What do you write as the very first post on the first day of your new job as a full-time writer? I have no idea.
Ever since I can remember I have wanted to be a writer. And now that I actually carry that title it doesn’t fully seem legitimate.
C.S. Lewis, Jane Austen, Robert Louis Stevenson, Ernest Hemingway — *they* were writers. I, on the other hand, feel like just a guy who writes. Of course a guy who writes is, by definition, a writer. But where the aforementioned greats were ones who had such a wonderful command of words, I on the other hand always feel like I’m guessing.
Alas, Clive, Jane, Robert, and Ernest are no longer with us to answer the question *when you wrote, did you feel in control or were you just guessing?*
But if you ponder it for a moment, you can’t help but think that maybe they were shooting in the dark, too. And when you think of it like that, well then, you start to realize that perhaps it’s not so much about being a Good Writer as it is about being a Passionate Writer.
Writing should be about standing behind your work and truly caring about what it is you have to say. If you happen to be good with words then congratulations. Dispassionate beautiful prose, however, is still dispassionate. Or, as Anatole France put it, “a tale without love is like beef without mustard: insipid.”
Emotion, honesty, truth, passion. These are the backbones of writing. And these are the very things that can be the hardest to put into our writing. I often find myself caring more about *how* I say things than *what* I am saying. The how and the what are certainly important, but not equally so.
I can get more concerned about using too many semicolons than I do about putting my heart into every sentence. Because I can’t get criticized over a semicolon. Well I can, but so what, right? There are rules and guidelines for style that I can refer to in order to justify or correct my semicolon usage.
But when we put our heart into something and get criticized for it, that hurts. And so, in a way, we shy back a bit and we put just enough of ourselves into our writing to give it a hint of breath and no more. Or we shy away from emotion altogether and focus solely on other factors to make our writing garner attention.
Passion and emotion have always been my motivation for writing. I am a passionate person — we *all* are — and writing is one of the ways I’ve found to express those emotions.

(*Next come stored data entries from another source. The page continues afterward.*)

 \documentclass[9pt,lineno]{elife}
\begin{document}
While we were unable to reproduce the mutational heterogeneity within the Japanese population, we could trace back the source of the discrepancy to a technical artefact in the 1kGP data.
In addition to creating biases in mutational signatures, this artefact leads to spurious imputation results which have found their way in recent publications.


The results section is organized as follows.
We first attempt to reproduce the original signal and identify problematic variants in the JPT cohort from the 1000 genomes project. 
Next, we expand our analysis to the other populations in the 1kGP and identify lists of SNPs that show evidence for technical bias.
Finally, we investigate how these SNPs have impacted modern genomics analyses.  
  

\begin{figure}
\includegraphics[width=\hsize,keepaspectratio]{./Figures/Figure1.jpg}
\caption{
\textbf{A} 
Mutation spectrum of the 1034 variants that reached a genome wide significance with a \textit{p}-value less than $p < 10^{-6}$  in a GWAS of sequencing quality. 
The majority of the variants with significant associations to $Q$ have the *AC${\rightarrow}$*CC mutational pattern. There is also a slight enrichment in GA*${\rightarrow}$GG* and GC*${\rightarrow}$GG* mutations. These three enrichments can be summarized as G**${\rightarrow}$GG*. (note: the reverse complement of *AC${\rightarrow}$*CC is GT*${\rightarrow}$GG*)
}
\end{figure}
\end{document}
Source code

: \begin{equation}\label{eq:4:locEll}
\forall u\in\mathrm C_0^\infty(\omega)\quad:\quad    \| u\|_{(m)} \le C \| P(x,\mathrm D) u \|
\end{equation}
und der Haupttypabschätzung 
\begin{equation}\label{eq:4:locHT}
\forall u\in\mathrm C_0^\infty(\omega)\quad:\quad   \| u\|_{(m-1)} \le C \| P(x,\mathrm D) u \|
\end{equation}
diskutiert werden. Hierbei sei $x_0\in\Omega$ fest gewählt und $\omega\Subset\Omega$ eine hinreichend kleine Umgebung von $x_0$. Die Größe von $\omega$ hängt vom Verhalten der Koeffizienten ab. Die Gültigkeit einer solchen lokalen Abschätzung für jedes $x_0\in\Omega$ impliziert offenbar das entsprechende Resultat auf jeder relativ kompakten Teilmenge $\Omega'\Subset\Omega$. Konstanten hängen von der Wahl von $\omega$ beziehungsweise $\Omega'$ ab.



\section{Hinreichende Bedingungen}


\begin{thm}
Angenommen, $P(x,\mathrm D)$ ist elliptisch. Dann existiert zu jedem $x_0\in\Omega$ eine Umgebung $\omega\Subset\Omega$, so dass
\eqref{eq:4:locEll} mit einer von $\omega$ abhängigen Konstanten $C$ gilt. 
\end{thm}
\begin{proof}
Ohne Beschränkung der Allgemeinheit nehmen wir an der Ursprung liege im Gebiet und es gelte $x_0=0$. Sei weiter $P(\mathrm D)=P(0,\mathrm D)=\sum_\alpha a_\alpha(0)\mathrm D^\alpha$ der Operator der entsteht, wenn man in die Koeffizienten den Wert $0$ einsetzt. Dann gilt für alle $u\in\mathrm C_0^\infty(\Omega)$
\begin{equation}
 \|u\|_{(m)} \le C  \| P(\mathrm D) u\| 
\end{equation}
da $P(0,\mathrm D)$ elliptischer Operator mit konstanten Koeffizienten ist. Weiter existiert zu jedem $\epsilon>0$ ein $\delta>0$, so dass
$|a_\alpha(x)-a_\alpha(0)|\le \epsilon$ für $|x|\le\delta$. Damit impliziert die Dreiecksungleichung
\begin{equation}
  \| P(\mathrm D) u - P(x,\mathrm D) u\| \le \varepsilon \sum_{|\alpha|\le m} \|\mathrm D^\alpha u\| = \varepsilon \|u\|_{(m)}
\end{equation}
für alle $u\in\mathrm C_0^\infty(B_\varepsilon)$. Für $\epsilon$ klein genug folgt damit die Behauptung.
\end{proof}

I’d like to get better at it, and slowly I am learning a little bit more every day.
And then there are the moments when words utterly fail me. Such as now, when I try to express the gratitude and excitement and nervousness I feel as I begin this new journey of writing full time. This is something I never saw coming that morning in Colorado over six years ago when I started that Blogspot account and wrote that first blog post talking about my vacation.

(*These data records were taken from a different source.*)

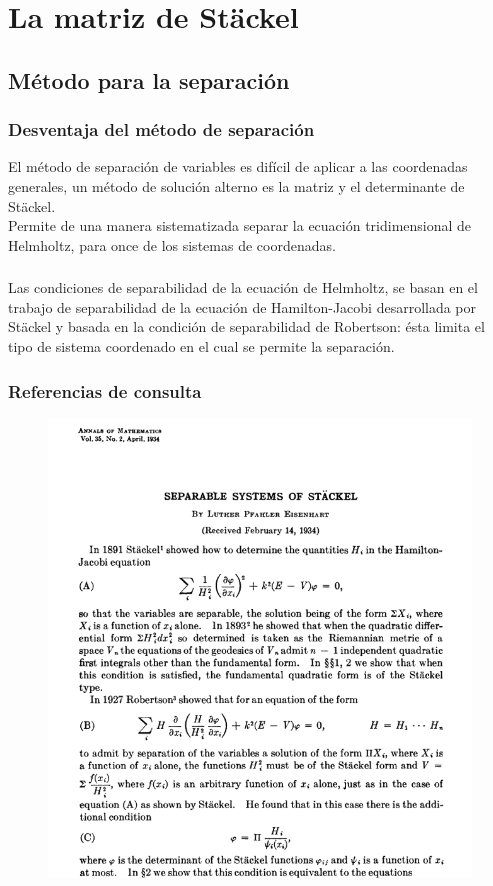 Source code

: \documentclass[12pt]{beamer}
\begin{document}
\section{La matriz de Stäckel}
\subsection{Método para la separación}

\begin{frame}
\frametitle{Desventaja del método de separación}
El método de separación de variables es difícil de aplicar a las coordenadas generales, \pause un método de solución alterno es la matriz y el determinante de Stäckel.
\\
\bigskip
\pause
Permite de una manera sistematizada separar la ecuación tridimensional de Helmholtz, para once de los sistemas de coordenadas.
\end{frame}
\begin{frame}
\frametitle{}
Las condiciones de separabilidad de la ecuación de Helmholtz, se basan en el trabajo de separabilidad de la ecuación de Hamilton-Jacobi desarrollada por Stäckel y basada en la condición de separabilidad de Robertson: ésta limita el tipo de sistema coordenado en el cual se permite la separación.
\end{frame}
\begin{frame}
\frametitle{Referencias de consulta}
\begin{figure}
  \centering
  \includegraphics[scale=0.4]{Imagenes/Referencia_Eisenhart.png}
\end{figure}
\end{frame}
\end{document}
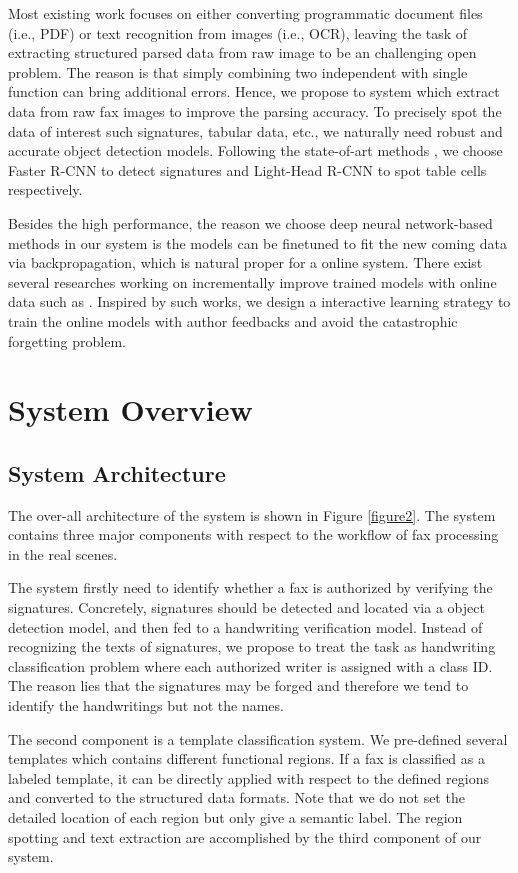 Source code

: \documentclass[sigconf]{acmart}
\begin{document}
Most existing work focuses on either converting programmatic document files (i.e., PDF) or text recognition from images (i.e., OCR), leaving the task of extracting structured parsed data from raw image to be an challenging open problem. The reason is that simply combining two independent with single function can bring additional errors. Hence, we propose to system which extract data from raw fax images to improve the parsing accuracy. To precisely spot the data of interest such signatures, tabular data, etc., we naturally need robust and accurate object detection models. Following the state-of-art methods \cite{ren2015faster, dai2016r, li2017light}, we choose Faster R-CNN \cite{ren2015faster} to detect signatures and Light-Head R-CNN \cite{li2017light} to spot table cells respectively.

Besides the high performance, the reason we choose deep neural network-based methods in our system is the models can be finetuned to fit the new coming data via backpropagation, which is natural proper for a online system. There exist several researches working on incrementally improve trained models with online data such as \cite{shmelkov2017incremental, su2016line}. Inspired by such works, we design a interactive learning strategy to train the online models with author feedbacks and avoid the catastrophic forgetting problem.

\section{System Overview}
\subsection{System Architecture}
The over-all architecture of the system is shown in Figure \ref{figure2}. The system contains three major components with respect to the workflow of fax processing in the real scenes.  

The system firstly need to identify whether a fax is authorized by verifying the signatures. Concretely, signatures should be detected and located via a object detection model, and then fed to a handwriting verification model. Instead of recognizing the texts of signatures, we propose to treat the task as handwriting classification problem where each authorized writer is assigned with a class ID. The reason lies that the signatures may be forged and therefore we tend to identify the handwritings but not the names. 

The second component is a template classification system. We pre-defined several templates which contains different functional regions. If a fax is classified as a labeled template, it can be directly applied with respect to the defined regions and converted to the structured data formats. Note that we do not set the detailed location of each region but only give a semantic label. The region spotting and text extraction are accomplished by the third component of our system.
\end{document}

Today, as I write this, I’m sitting in the same place I usually sit when I write an article for shawnblanc.net: my office. Writing this article feels no different than the hundreds of other articles I’ve written over the years. But now, in this moment, the expectations are greater…
There are my own expectations of what will I publish today? What will come tomorrow and the next day and the next day? These are not just expectations of what the site itself looks like and what gets published to it, but also how I spend my time on the back end. A few thousand words published to the site can represent dozens of hours of work.
Secondly are the expectations of the readers and the members. Now that my full-time job is to publish this website, what does that mean to *you?* Only you know. I have tried not to think about it too much, but that is easier said than done. For years I’ve always tried to keep just a couple people in mind when writing here. But now that the economic success of this site hinges in no small part on the continued growth of a strong membership base, there is that sudden pressure to write for all of you at once.
You and I both know that is not a recipe for success. My goal is to simply keep on doing what I have been doing for the past four years. I have no plans to reboot this site, change its focus, or change what I’ve been doing so far that got me to this point. Though the pressures and expectations are new and different I am intent on staying steady.
The only thing that has drastically changed is that I now have many more hours in the week to devote to publishing this site. Which means the only difference you should notice is an increase in consistency and quality. I have many ideas that I am looking forward to starting on over the next few weeks and months, and I am very much looking forward to iterating, improving, and generally upping the overall awesomeness of this site.